- North American NES box art
- Developer: SNK
- Publisher: SNK
- Platforms: Arcade, NES
- Release: ArcadeJP: March 1988; NA: April 1988; NESJP: March 24, 1988; NA: September 1988;
- Genre: Sports (golf)
- Modes: Single-player, multiplayer

= Lee Trevino's Fighting Golf =

1988 video game

Lee Trevino's Fighting Golf (ファイティング ゴルフ, Faitingu Gorufu) is 1988 golf video game developed and published by SNK for arcades. It was ported to the Nintendo Entertainment System the same year.

==Summary==

Arcade screenshot

The player can choose between four different golfers with varying advantages and disadvantages. Lee Trevino (who lent his endorsement to this North American NES version of the game) is playable (only in the North American version) as a character named Super Mex (an actual nickname of his; the Japanese version uses a character named Birdie Tommy in place of Trevino himself). Other characters include Pretty Amy/Eri, Miracle Chosuke and Big Jumbo. Pretty Amy has limited range, but the easiest control ("control" refers to the length of the aiming guide). Miracle Chosuke and Super Mex have average attributes. Big Jumbo has the best range, but the worst control. Despite the title, no fighting is involved in the game. The player has to avoid sand traps, water hazards, rough ground and trees.

The courses range from relatively straightforward fairways to elaborate arrangements of sand traps. The two courses available for play are the United States, which consists of mostly bunkers and super rough, and the Japan course, consisting of water and tight boundaries. The United States course is modeled after PGA West Stadium Course.

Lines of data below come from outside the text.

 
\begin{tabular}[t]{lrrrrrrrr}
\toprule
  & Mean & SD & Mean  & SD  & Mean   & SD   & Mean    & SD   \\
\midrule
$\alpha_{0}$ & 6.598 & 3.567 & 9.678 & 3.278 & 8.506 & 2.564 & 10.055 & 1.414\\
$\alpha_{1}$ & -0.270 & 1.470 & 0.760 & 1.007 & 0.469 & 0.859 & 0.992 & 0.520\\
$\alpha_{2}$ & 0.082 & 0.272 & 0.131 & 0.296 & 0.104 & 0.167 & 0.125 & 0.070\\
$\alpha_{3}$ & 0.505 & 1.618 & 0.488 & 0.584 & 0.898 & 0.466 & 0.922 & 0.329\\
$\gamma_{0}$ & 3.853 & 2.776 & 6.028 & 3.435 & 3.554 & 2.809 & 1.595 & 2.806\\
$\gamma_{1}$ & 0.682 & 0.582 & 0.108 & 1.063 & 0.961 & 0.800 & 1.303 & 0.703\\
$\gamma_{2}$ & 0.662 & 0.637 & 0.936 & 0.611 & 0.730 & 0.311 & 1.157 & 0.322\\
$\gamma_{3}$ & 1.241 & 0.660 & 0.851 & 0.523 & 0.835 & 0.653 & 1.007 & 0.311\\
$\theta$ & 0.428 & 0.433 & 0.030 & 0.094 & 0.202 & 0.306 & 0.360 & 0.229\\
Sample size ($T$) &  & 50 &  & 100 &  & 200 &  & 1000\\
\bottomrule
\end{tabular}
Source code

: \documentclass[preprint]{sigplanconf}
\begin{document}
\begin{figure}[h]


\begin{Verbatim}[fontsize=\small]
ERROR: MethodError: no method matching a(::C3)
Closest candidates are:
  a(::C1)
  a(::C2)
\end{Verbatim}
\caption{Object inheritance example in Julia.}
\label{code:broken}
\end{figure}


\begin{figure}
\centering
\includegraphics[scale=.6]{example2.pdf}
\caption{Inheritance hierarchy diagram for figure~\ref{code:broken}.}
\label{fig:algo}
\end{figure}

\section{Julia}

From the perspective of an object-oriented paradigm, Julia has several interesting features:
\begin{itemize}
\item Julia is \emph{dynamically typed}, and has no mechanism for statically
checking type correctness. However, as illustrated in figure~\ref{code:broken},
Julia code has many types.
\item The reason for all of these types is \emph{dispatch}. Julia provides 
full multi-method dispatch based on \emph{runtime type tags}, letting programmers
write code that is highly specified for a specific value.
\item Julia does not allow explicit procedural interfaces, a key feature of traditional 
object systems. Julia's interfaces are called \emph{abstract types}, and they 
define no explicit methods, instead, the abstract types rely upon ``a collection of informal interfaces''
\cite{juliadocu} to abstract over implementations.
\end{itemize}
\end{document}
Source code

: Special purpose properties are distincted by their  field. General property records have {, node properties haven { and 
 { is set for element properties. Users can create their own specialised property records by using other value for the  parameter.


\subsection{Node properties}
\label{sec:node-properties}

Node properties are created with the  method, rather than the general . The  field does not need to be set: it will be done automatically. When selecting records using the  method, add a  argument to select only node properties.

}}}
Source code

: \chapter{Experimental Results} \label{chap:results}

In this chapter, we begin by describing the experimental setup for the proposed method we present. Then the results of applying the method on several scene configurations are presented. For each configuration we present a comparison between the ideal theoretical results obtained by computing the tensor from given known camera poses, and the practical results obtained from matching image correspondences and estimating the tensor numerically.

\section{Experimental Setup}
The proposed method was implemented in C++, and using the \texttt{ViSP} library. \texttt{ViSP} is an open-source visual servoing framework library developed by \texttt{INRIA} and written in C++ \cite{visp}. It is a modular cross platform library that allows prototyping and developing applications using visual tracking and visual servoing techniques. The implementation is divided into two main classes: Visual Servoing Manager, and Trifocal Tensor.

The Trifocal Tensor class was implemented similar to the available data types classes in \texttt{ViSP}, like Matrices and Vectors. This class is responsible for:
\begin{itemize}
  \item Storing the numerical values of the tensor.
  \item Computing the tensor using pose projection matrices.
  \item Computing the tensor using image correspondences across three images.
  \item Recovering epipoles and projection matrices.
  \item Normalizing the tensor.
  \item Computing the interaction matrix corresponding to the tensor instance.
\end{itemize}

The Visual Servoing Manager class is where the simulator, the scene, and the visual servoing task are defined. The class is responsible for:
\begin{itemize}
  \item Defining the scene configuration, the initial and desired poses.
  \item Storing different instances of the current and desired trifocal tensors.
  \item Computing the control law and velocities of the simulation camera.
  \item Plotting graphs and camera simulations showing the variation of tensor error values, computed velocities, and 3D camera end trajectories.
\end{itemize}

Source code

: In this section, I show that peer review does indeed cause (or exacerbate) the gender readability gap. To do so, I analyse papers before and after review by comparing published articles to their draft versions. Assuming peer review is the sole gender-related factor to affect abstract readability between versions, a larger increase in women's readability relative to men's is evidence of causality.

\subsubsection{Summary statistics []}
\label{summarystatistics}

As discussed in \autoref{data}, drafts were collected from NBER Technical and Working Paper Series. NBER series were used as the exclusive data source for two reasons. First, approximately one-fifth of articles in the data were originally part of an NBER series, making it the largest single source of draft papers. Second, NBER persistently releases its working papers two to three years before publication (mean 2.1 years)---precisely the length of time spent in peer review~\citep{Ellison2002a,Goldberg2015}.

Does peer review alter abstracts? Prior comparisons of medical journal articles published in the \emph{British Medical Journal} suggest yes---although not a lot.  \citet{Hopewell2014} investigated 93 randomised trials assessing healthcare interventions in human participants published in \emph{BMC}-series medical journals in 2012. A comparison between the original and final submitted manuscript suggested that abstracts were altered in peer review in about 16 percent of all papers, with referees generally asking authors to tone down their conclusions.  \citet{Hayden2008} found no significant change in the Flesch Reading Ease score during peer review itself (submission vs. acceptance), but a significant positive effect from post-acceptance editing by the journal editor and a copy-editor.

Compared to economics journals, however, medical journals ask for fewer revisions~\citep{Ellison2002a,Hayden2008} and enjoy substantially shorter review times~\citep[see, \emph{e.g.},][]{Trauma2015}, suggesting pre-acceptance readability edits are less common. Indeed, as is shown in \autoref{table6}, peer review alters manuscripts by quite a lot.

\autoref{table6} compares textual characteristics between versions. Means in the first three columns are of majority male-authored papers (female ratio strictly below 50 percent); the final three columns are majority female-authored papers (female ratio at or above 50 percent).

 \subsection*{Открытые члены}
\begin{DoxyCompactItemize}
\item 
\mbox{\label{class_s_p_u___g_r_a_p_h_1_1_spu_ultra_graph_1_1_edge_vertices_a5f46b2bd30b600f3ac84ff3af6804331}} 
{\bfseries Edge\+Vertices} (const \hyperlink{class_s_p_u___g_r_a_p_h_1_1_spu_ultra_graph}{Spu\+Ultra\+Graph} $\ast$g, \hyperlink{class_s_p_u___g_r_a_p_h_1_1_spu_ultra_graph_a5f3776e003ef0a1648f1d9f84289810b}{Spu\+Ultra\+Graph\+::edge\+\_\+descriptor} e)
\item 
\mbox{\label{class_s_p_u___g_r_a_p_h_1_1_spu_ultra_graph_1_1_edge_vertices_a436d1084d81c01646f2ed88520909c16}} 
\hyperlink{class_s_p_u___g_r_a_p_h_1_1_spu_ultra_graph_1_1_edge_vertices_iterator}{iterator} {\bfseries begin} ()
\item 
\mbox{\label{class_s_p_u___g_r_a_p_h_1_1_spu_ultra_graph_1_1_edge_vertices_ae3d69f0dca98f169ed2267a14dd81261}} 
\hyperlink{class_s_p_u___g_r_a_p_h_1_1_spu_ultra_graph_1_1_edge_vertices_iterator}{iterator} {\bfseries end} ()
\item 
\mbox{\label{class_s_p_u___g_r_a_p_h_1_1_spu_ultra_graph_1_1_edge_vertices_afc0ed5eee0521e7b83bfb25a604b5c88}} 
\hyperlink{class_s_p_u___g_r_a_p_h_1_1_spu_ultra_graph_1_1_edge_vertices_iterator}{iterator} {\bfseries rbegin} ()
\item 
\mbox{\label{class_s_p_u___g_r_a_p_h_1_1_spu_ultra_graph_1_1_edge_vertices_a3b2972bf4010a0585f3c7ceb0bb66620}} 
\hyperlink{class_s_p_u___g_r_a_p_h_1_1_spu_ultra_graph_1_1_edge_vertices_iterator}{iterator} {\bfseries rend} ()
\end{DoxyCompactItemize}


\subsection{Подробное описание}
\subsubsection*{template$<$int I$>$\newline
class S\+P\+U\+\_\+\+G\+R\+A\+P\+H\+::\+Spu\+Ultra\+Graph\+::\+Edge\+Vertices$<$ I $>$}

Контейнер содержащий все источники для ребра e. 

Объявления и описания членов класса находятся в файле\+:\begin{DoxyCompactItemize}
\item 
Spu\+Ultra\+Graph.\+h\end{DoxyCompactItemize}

At the end of the game, the player is greeted with a photorealistic shot of the country club lodge against the setting sun and surrounded by trees.

== Reception ==
In Japan, Game Machine listed Lee Trevino's Fighting Golf as the ninth most successful table arcade unit of April 1988.

GameRevolution ranked this game number 23 on its list of the "50 Worst Video Game Names of All Time".

== Legacy ==
The game was parodied in the season 7 episode of The Simpsons titled "Marge Be Not Proud", with the game in the episode referred to by the Comic Book Guy as "Lee Carvallo's Putting Challenge".